[INFORMATION Boundary: Start]

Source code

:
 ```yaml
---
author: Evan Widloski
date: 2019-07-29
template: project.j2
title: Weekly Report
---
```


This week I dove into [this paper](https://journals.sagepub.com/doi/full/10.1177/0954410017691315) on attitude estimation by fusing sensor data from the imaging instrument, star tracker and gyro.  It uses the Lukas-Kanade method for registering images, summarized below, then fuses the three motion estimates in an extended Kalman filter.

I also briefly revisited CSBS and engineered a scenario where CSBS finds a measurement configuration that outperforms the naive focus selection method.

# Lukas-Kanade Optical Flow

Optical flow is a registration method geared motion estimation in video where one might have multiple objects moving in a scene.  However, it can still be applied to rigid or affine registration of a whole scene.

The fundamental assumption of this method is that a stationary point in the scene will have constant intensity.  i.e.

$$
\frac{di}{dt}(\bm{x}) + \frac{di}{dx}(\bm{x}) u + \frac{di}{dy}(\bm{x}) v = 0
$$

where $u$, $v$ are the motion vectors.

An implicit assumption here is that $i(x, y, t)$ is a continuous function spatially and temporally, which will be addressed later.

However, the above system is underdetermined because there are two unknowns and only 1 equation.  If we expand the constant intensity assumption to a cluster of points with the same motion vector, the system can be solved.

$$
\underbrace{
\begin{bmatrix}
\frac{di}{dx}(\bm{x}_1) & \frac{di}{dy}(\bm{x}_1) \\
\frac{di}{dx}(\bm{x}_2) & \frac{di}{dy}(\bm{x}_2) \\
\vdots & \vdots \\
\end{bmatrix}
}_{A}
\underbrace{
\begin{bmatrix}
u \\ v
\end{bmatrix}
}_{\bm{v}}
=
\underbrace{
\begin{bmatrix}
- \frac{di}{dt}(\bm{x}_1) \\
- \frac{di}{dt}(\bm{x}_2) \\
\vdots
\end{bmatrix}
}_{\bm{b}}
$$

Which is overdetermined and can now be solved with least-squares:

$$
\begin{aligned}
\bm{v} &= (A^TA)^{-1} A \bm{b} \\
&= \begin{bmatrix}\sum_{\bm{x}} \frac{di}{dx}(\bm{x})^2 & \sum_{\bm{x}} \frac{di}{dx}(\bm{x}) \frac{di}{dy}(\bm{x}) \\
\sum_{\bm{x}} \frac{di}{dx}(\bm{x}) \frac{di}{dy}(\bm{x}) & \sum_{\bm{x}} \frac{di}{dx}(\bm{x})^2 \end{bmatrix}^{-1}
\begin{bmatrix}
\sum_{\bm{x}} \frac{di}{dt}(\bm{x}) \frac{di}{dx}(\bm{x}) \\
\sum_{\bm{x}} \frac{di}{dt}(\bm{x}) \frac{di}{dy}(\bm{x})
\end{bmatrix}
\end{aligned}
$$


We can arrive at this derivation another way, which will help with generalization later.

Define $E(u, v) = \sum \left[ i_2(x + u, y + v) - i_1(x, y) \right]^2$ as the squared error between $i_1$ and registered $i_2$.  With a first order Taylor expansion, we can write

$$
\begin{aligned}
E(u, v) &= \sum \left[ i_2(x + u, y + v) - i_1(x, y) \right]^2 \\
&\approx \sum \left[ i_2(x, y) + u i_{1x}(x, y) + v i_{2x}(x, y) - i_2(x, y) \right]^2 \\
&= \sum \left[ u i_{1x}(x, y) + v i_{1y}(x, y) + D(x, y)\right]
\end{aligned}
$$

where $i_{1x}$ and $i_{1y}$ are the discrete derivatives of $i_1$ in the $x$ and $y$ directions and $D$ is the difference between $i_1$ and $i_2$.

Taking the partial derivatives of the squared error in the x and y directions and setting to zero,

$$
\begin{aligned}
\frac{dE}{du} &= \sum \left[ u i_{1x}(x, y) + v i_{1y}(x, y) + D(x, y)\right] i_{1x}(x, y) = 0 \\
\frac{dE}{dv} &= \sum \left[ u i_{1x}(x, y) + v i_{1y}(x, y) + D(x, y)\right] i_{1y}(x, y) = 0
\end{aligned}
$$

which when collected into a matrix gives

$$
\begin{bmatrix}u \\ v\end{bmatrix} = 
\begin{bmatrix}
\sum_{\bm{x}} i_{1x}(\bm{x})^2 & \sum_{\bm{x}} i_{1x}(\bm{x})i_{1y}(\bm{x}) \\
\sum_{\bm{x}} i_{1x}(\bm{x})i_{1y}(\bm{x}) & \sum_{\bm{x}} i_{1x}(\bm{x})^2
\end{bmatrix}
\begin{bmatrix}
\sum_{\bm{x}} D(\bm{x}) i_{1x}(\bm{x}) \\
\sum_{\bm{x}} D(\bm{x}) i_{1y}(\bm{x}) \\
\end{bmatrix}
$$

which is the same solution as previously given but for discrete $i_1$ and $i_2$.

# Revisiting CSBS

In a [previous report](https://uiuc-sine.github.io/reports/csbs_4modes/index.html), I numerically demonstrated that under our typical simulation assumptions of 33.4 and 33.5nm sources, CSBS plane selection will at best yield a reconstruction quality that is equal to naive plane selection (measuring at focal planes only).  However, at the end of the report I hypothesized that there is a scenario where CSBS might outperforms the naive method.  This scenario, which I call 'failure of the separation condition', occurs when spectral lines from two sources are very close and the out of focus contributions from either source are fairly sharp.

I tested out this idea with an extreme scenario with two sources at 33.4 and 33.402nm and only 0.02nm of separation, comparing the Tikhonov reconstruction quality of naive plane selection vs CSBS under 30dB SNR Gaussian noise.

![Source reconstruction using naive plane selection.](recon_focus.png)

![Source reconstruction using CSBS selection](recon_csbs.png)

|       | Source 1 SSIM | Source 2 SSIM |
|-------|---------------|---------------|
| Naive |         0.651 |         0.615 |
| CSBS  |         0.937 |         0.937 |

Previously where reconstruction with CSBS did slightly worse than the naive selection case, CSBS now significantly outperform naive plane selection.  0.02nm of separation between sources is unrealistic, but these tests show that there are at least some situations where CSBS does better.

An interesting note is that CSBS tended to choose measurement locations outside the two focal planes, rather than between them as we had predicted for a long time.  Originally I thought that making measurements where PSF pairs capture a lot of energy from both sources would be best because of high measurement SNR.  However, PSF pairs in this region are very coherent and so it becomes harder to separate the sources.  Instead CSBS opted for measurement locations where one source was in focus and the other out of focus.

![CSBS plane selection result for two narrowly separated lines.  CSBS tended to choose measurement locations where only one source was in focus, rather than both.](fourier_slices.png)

[INFORMATION Boundary: End]

● **TASK PROMPT**
Output all of the material exactly.

● **WRITTEN RESPONSE**
Source code

:
 ```yaml
---
author: Evan Widloski
date: 2019-07-29
template: project.j2
title: Weekly Report
---
```


This week I dove into [this paper](https://journals.sagepub.com/doi/full/10.1177/0954410017691315) on attitude estimation by fusing sensor data from the imaging instrument, star tracker and gyro.  It uses the Lukas-Kanade method for registering images, summarized below, then fuses the three motion estimates in an extended Kalman filter.

I also briefly revisited CSBS and engineered a scenario where CSBS finds a measurement configuration that outperforms the naive focus selection method.

# Lukas-Kanade Optical Flow

Optical flow is a registration method geared motion estimation in video where one might have multiple objects moving in a scene.  However, it can still be applied to rigid or affine registration of a whole scene.

The fundamental assumption of this method is that a stationary point in the scene will have constant intensity.  i.e.

$$
\frac{di}{dt}(\bm{x}) + \frac{di}{dx}(\bm{x}) u + \frac{di}{dy}(\bm{x}) v = 0
$$

where $u$, $v$ are the motion vectors.

An implicit assumption here is that $i(x, y, t)$ is a continuous function spatially and temporally, which will be addressed later.

However, the above system is underdetermined because there are two unknowns and only 1 equation.  If we expand the constant intensity assumption to a cluster of points with the same motion vector, the system can be solved.

$$
\underbrace{
\begin{bmatrix}
\frac{di}{dx}(\bm{x}_1) & \frac{di}{dy}(\bm{x}_1) \\
\frac{di}{dx}(\bm{x}_2) & \frac{di}{dy}(\bm{x}_2) \\
\vdots & \vdots \\
\end{bmatrix}
}_{A}
\underbrace{
\begin{bmatrix}
u \\ v
\end{bmatrix}
}_{\bm{v}}
=
\underbrace{
\begin{bmatrix}
- \frac{di}{dt}(\bm{x}_1) \\
- \frac{di}{dt}(\bm{x}_2) \\
\vdots
\end{bmatrix}
}_{\bm{b}}
$$

Which is overdetermined and can now be solved with least-squares:

$$
\begin{aligned}
\bm{v} &= (A^TA)^{-1} A \bm{b} \\
&= \begin{bmatrix}\sum_{\bm{x}} \frac{di}{dx}(\bm{x})^2 & \sum_{\bm{x}} \frac{di}{dx}(\bm{x}) \frac{di}{dy}(\bm{x}) \\
\sum_{\bm{x}} \frac{di}{dx}(\bm{x}) \frac{di}{dy}(\bm{x}) & \sum_{\bm{x}} \frac{di}{dx}(\bm{x})^2 \end{bmatrix}^{-1}
\begin{bmatrix}
\sum_{\bm{x}} \frac{di}{dt}(\bm{x}) \frac{di}{dx}(\bm{x}) \\
\sum_{\bm{x}} \frac{di}{dt}(\bm{x}) \frac{di}{dy}(\bm{x})
\end{bmatrix}
\end{aligned}
$$


We can arrive at this derivation another way, which will help with generalization later.

Define $E(u, v) = \sum \left[ i_2(x + u, y + v) - i_1(x, y) \right]^2$ as the squared error between $i_1$ and registered $i_2$.  With a first order Taylor expansion, we can write

$$
\begin{aligned}
E(u, v) &= \sum \left[ i_2(x + u, y + v) - i_1(x, y) \right]^2 \\
&\approx \sum \left[ i_2(x, y) + u i_{1x}(x, y) + v i_{2x}(x, y) - i_2(x, y) \right]^2 \\
&= \sum \left[ u i_{1x}(x, y) + v i_{1y}(x, y) + D(x, y)\right]
\end{aligned}
$$

where $i_{1x}$ and $i_{1y}$ are the discrete derivatives of $i_1$ in the $x$ and $y$ directions and $D$ is the difference between $i_1$ and $i_2$.

Taking the partial derivatives of the squared error in the x and y directions and setting to zero,

$$
\begin{aligned}
\frac{dE}{du} &= \sum \left[ u i_{1x}(x, y) + v i_{1y}(x, y) + D(x, y)\right] i_{1x}(x, y) = 0 \\
\frac{dE}{dv} &= \sum \left[ u i_{1x}(x, y) + v i_{1y}(x, y) + D(x, y)\right] i_{1y}(x, y) = 0
\end{aligned}
$$

which when collected into a matrix gives

$$
\begin{bmatrix}u \\ v\end{bmatrix} = 
\begin{bmatrix}
\sum_{\bm{x}} i_{1x}(\bm{x})^2 & \sum_{\bm{x}} i_{1x}(\bm{x})i_{1y}(\bm{x}) \\
\sum_{\bm{x}} i_{1x}(\bm{x})i_{1y}(\bm{x}) & \sum_{\bm{x}} i_{1x}(\bm{x})^2
\end{bmatrix}
\begin{bmatrix}
\sum_{\bm{x}} D(\bm{x}) i_{1x}(\bm{x}) \\
\sum_{\bm{x}} D(\bm{x}) i_{1y}(\bm{x}) \\
\end{bmatrix}
$$

which is the same solution as previously given but for discrete $i_1$ and $i_2$.

# Revisiting CSBS

In a [previous report](https://uiuc-sine.github.io/reports/csbs_4modes/index.html), I numerically demonstrated that under our typical simulation assumptions of 33.4 and 33.5nm sources, CSBS plane selection will at best yield a reconstruction quality that is equal to naive plane selection (measuring at focal planes only).  However, at the end of the report I hypothesized that there is a scenario where CSBS might outperforms the naive method.  This scenario, which I call 'failure of the separation condition', occurs when spectral lines from two sources are very close and the out of focus contributions from either source are fairly sharp.

I tested out this idea with an extreme scenario with two sources at 33.4 and 33.402nm and only 0.02nm of separation, comparing the Tikhonov reconstruction quality of naive plane selection vs CSBS under 30dB SNR Gaussian noise.

![Source reconstruction using naive plane selection.](recon_focus.png)

![Source reconstruction using CSBS selection](recon_csbs.png)

|       | Source 1 SSIM | Source 2 SSIM |
|-------|---------------|---------------|
| Naive |         0.651 |         0.615 |
| CSBS  |         0.937 |         0.937 |

Previously where reconstruction with CSBS did slightly worse than the naive selection case, CSBS now significantly outperform naive plane selection.  0.02nm of separation between sources is unrealistic, but these tests show that there are at least some situations where CSBS does better.

An interesting note is that CSBS tended to choose measurement locations outside the two focal planes, rather than between them as we had predicted for a long time.  Originally I thought that making measurements where PSF pairs capture a lot of energy from both sources would be best because of high measurement SNR.  However, PSF pairs in this region are very coherent and so it becomes harder to separate the sources.  Instead CSBS opted for measurement locations where one source was in focus and the other out of focus.

![CSBS plane selection result for two narrowly separated lines.  CSBS tended to choose measurement locations where only one source was in focus, rather than both.](fourier_slices.png)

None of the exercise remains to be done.